Even though it is hard living with arthritis, Zoe’s attitude remains positive. Having been chosen as a Lincoln Arthritis Walk Honoree has been such an amazing experience for her. She recently got up enough courage to make a presentation to her class about her disease. She was presented with many questions and answered them all like a pro. Zoe’s courage reflects the courage of each of the 1,800 youth in Nebraska that suffer from arthritis. Zoe said, “I don’t believe in the words ‘Can’t do it’, because I know I can do things I love”.
Carley was diagnosed with juvenile rheumatoid arthritis (JRA) in July 2012, right before she started kindergarten. There are days when gym class is too difficult and her teacher allows her to sit down, but Carley is proud that she can jump rope.
Today, Carley is meeting her challenges head-on and is working to regain motion in her right knee. She remains as active as possible and enjoys her swimming lessons. Carley also likes to color, do craft projects, play with Legos and play basketball.

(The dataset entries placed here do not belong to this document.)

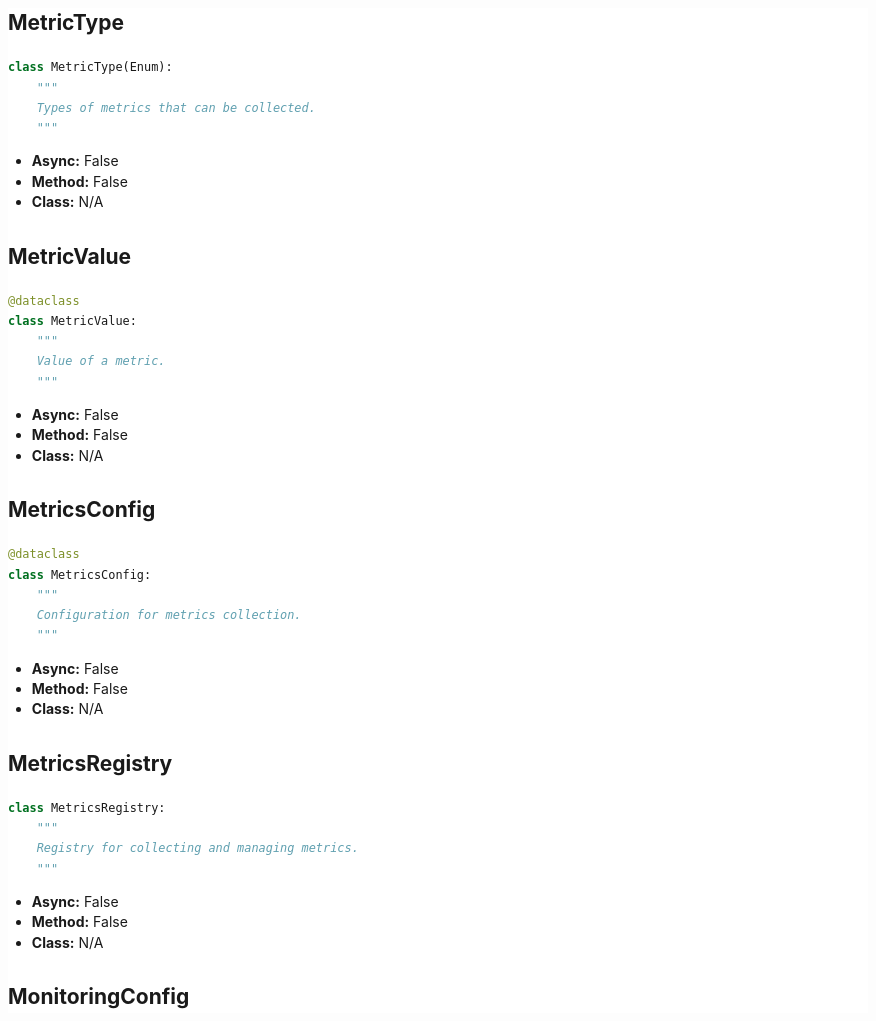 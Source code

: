 ## MetricType

```python
class MetricType(Enum):
    """
    Types of metrics that can be collected.
    """
```
* **Async:** False
* **Method:** False
* **Class:** N/A

## MetricValue

```python
@dataclass
class MetricValue:
    """
    Value of a metric.
    """
```
* **Async:** False
* **Method:** False
* **Class:** N/A

## MetricsConfig

```python
@dataclass
class MetricsConfig:
    """
    Configuration for metrics collection.
    """
```
* **Async:** False
* **Method:** False
* **Class:** N/A

## MetricsRegistry

```python
class MetricsRegistry:
    """
    Registry for collecting and managing metrics.
    """
```
* **Async:** False
* **Method:** False
* **Class:** N/A

## MonitoringConfig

Carley has a younger sister, Helen, and hopes one day to get a fish for a pet. Her favorite subject in school is writing, and she hopes to become a teacher when she is all grown up.
When asked about her hopes for the future, Carley said, “I hope that my arthritis goes into remission.” This courageous seven-year-old girl has enjoyed meeting other kids with arthritis and said, “I want to let everyone know that kids get arthritis, too.”
Several hours after Hudson’s brother Holten was born, his parents received a call from grandma saying that Hudson woke up with a limp that day. They figured Hudson slept or played wrong, but after several occurrences of Hudson struggling to walk after naps or in the morning, it was painfully obvious that it was more than that. After Hudson’s pediatrican took X-rays and blood work, they were referred to a doctor at Omaha’s Children’s Hospital.
At the appointment, it did not take long to determine that Hudson had juvenile rheumatoid arthritis (JIA). “We were scavenging through the Internet and other resources to gain as much information about JIA as possible. When we learned about the Arthritis Foundation, we immediately found the community we were looking for. We obtained a care package for Hudson, a book for us and the opportunity to help with sharing the message of JIA.”
Hudson was put on Naproxen for two months to see if that would help. But after it was obvious that it wasn’t working, he is now taking methotrexate (an injection given by mom weekly), steroids and a plethora of vitamins to counteract the side effects of the drugs.
Hudson’s diagnosis is something that has affected the whole family. “We have been blessed by their support.”
Nadean has Ankylosing Spondylitis (AS) and osteoarthritis (OA). She has had AS since she was a child but was not formally diagnosed with AS until July 2010. As a child, her symptoms started as back pain, rib pain, irritable bowel syndrome, ulcerative colitis and swallowing difficulties. As she got older, her symptoms continued to worsen.
After getting a second opinion from another rheumatologist, she was tested for HLA-B27, and she had it. Her rheumatologist concluded that she had both AS and OA. She started on Biologic medications as well as anti-inflammatory medications. “I was like a new person,” she said. “I have my good days and my bad days, but I am learning to live one day at a time, and having a great, supportive family has made all the difference!”
Nadean became involved with the Arthritis Foundation in 2011 as an RN heading up the health office at Camp Spirit, a camp for children with juvenile arthritis (JA). She has been Camp Spirit’s nurse now for the last three years. “I cannot put into words how much I have learned from these amazing kids ages 8-15. “
Nadean continues to spread awareness about AS because most people have no idea what it is. “I am grateful for the Arthritis Foundation and I have learned so much. With proper funding for research, I strongly believe we will find a cure someday,” she said.